■ **Exercise prompt**
Without changing anything, copy out each entry.

■ **Provided information**

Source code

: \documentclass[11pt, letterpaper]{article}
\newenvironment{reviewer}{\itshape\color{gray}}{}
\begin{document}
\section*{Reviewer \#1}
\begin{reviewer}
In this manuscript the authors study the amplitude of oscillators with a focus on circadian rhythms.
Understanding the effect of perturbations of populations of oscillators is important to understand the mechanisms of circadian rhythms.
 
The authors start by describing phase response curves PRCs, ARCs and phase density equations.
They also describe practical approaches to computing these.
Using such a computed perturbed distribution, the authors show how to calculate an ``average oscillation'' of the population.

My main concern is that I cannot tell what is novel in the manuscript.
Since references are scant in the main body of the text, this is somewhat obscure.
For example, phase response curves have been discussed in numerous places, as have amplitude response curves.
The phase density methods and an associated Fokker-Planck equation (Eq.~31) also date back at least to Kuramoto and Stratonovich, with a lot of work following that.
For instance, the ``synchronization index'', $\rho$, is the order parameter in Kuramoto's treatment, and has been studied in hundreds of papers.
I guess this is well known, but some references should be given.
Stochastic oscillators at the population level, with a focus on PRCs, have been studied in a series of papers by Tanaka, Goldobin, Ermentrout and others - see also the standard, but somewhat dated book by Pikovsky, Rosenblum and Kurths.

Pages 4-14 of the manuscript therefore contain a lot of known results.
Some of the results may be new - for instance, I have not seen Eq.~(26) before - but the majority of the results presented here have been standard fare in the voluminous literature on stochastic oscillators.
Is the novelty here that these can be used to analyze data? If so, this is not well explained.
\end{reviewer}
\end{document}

■ **Answer box**
Source code

: \documentclass[11pt, letterpaper]{article}
\newenvironment{reviewer}{\itshape\color{gray}}{}
\begin{document}
\section*{Reviewer \#1}
\begin{reviewer}
In this manuscript the authors study the amplitude of oscillators with a focus on circadian rhythms.
Understanding the effect of perturbations of populations of oscillators is important to understand the mechanisms of circadian rhythms.
 
The authors start by describing phase response curves PRCs, ARCs and phase density equations.
They also describe practical approaches to computing these.
Using such a computed perturbed distribution, the authors show how to calculate an ``average oscillation'' of the population.

My main concern is that I cannot tell what is novel in the manuscript.
Since references are scant in the main body of the text, this is somewhat obscure.
For example, phase response curves have been discussed in numerous places, as have amplitude response curves.
The phase density methods and an associated Fokker-Planck equation (Eq.~31) also date back at least to Kuramoto and Stratonovich, with a lot of work following that.
For instance, the ``synchronization index'', $\rho$, is the order parameter in Kuramoto's treatment, and has been studied in hundreds of papers.
I guess this is well known, but some references should be given.
Stochastic oscillators at the population level, with a focus on PRCs, have been studied in a series of papers by Tanaka, Goldobin, Ermentrout and others - see also the standard, but somewhat dated book by Pikovsky, Rosenblum and Kurths.

Pages 4-14 of the manuscript therefore contain a lot of known results.
Some of the results may be new - for instance, I have not seen Eq.~(26) before - but the majority of the results presented here have been standard fare in the voluminous literature on stochastic oscillators.
Is the novelty here that these can be used to analyze data? If so, this is not well explained.
\end{reviewer}
\end{document}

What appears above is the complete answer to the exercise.